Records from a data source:
----
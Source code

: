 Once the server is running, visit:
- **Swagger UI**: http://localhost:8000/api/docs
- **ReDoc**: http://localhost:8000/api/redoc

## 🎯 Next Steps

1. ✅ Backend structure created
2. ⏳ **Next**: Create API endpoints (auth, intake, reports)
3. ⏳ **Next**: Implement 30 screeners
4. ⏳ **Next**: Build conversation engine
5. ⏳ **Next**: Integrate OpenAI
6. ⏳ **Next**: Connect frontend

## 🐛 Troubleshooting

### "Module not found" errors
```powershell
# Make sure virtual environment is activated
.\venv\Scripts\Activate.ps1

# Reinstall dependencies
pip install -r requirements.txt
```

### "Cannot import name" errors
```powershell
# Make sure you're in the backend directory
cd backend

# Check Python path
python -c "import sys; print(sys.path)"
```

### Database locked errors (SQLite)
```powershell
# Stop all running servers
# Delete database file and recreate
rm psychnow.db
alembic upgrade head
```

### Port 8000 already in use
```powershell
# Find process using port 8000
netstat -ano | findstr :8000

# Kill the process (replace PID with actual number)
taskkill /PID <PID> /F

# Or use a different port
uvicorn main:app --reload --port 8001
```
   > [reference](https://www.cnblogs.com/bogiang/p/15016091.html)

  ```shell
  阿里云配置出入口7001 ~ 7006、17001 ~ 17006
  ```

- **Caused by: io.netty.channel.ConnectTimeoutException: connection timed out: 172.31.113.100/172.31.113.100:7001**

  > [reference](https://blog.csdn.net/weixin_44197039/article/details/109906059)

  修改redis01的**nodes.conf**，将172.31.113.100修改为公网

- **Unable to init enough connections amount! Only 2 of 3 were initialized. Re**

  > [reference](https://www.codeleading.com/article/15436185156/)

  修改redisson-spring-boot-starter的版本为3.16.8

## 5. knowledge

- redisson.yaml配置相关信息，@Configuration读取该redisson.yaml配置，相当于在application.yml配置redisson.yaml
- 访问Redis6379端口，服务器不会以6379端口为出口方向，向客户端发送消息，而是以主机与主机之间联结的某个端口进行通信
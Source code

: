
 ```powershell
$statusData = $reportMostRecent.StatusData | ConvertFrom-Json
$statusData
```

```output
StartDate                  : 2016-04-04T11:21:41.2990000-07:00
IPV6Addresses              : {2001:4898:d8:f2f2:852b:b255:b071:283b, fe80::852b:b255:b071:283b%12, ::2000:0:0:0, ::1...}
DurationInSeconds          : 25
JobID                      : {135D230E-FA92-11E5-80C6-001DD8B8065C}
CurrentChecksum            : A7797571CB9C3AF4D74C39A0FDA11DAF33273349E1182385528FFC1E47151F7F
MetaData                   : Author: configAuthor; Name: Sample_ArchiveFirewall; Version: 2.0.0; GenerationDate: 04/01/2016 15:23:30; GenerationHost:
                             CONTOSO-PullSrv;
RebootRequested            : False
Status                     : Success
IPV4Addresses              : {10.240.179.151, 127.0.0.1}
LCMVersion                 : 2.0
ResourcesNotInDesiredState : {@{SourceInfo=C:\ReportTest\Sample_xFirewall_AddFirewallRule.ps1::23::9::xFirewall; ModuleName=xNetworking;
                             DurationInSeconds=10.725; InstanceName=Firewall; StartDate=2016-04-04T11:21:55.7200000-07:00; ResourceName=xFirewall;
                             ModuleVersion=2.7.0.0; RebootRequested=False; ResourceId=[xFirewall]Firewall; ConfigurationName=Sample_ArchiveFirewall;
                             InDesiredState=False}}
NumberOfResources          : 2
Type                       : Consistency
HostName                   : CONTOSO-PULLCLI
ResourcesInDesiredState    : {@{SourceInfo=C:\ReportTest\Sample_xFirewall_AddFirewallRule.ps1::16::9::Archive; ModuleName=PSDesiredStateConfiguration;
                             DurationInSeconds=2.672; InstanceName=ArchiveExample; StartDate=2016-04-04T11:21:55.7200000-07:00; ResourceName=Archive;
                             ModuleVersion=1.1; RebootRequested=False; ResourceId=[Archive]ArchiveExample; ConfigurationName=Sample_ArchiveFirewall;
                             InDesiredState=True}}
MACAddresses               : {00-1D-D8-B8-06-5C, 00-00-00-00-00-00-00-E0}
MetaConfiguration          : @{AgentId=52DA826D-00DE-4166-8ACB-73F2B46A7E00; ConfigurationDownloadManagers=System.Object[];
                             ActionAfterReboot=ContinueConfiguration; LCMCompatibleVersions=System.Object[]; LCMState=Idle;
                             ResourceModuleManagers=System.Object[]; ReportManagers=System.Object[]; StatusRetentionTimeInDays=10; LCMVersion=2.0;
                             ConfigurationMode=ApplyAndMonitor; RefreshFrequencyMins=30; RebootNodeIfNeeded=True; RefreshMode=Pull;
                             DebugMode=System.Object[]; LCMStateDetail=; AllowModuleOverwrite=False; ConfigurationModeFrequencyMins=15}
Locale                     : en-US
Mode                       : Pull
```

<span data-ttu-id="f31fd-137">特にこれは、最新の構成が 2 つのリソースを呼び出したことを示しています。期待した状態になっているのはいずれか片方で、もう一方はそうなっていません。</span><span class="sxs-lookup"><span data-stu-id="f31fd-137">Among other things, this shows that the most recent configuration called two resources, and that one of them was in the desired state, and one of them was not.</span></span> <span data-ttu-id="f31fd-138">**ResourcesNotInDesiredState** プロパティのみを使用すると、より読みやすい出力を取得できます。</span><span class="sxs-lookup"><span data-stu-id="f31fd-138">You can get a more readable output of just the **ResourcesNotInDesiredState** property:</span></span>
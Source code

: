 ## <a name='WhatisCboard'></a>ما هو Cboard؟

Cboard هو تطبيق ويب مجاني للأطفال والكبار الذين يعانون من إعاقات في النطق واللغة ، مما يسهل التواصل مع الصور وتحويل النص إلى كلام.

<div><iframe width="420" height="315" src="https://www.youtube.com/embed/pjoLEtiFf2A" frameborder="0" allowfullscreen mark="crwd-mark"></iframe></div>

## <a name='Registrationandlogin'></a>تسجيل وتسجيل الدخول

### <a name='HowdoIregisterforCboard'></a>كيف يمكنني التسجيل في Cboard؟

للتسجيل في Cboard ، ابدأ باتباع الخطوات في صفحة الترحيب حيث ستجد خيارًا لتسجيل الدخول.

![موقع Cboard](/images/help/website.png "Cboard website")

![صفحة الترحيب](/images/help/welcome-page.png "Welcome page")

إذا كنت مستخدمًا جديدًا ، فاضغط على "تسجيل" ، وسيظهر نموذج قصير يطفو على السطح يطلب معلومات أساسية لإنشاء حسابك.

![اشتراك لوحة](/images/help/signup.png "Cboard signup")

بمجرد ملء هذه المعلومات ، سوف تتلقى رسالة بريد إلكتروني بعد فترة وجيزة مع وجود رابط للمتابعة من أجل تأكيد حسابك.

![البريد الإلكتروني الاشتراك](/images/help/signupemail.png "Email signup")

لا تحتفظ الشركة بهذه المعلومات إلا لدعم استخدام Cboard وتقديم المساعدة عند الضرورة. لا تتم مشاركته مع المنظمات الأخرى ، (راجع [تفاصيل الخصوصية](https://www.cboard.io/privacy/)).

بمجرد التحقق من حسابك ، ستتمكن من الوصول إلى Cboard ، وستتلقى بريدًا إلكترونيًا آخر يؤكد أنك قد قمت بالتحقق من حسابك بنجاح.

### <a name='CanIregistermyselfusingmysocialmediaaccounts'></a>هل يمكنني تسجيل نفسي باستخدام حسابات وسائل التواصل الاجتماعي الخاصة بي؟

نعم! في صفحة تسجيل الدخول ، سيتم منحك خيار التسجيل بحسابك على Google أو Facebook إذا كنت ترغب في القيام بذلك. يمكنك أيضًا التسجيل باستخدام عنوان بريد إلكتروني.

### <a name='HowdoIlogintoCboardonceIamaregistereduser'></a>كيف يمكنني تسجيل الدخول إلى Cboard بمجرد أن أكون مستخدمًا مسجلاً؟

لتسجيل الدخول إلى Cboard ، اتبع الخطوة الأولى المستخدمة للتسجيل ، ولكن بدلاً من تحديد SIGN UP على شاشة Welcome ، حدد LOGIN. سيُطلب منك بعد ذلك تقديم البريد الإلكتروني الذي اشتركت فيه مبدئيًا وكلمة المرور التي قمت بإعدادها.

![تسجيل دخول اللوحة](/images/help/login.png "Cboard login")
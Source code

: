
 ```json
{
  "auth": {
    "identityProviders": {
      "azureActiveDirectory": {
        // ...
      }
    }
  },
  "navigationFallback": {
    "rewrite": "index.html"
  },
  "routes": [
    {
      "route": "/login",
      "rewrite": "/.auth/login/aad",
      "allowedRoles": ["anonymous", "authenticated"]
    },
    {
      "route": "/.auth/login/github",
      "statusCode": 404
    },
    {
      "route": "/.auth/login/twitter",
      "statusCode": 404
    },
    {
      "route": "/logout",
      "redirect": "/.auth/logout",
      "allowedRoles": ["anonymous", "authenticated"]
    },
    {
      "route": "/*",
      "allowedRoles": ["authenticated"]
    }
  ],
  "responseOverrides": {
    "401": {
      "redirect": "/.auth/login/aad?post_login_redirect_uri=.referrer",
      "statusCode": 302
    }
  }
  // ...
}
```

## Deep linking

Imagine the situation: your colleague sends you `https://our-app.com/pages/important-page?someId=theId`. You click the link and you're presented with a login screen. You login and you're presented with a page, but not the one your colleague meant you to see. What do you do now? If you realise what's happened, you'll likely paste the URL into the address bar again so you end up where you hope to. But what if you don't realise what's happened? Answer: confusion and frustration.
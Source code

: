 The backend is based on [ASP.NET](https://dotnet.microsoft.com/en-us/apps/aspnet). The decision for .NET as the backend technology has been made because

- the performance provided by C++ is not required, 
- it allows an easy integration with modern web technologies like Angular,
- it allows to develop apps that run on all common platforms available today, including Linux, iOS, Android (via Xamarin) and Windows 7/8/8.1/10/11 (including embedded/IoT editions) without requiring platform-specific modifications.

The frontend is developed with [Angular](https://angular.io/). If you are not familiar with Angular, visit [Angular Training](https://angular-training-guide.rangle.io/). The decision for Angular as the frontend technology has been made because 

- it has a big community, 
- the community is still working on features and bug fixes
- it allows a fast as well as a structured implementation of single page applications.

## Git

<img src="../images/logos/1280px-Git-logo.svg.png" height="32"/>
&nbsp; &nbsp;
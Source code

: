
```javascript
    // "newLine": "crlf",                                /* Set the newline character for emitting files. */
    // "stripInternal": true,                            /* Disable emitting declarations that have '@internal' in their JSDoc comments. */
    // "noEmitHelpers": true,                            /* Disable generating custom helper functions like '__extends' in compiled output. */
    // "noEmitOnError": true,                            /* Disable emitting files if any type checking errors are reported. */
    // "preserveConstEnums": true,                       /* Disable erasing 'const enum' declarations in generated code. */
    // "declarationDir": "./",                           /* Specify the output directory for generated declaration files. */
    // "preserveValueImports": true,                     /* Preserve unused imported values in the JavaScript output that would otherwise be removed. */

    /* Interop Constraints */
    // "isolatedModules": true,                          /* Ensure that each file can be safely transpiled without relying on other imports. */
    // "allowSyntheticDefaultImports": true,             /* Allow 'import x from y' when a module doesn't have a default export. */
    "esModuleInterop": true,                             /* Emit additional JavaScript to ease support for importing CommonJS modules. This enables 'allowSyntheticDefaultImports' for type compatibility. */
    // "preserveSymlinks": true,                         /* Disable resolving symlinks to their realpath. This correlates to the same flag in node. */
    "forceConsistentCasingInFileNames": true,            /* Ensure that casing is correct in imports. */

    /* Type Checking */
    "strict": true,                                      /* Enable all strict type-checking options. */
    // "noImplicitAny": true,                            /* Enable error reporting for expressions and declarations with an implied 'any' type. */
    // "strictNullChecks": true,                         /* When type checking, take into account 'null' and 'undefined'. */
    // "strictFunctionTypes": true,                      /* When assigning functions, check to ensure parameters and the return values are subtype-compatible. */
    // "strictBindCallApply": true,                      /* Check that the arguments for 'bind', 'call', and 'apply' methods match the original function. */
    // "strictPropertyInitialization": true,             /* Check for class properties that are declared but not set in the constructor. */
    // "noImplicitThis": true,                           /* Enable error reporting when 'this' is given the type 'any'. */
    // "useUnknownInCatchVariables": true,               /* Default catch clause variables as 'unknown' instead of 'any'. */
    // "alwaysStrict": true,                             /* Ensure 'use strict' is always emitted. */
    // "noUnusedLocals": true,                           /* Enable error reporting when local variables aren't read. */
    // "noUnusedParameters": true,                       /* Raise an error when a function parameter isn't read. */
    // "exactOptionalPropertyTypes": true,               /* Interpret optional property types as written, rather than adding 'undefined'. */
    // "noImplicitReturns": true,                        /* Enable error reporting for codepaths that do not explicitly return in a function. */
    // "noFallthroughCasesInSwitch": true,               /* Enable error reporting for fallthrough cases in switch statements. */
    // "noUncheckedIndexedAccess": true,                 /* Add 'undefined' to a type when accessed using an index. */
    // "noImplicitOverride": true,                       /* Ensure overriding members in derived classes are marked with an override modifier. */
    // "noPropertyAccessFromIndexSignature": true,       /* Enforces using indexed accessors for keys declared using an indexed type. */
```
----
Problem details: Return, unchanged, the run of lines above that opens with the line containing "- **Unable to" and closes with the line containing "- redisson.yam". Include both.

Written answer:
- **Unable to init enough connections amount! Only 2 of 3 were initialized. Re**

  > [reference](https://www.codeleading.com/article/15436185156/)

  修改redisson-spring-boot-starter的版本为3.16.8

## 5. knowledge

- redisson.yaml配置相关信息，@Configuration读取该redisson.yaml配置，相当于在application.yml配置redisson.yaml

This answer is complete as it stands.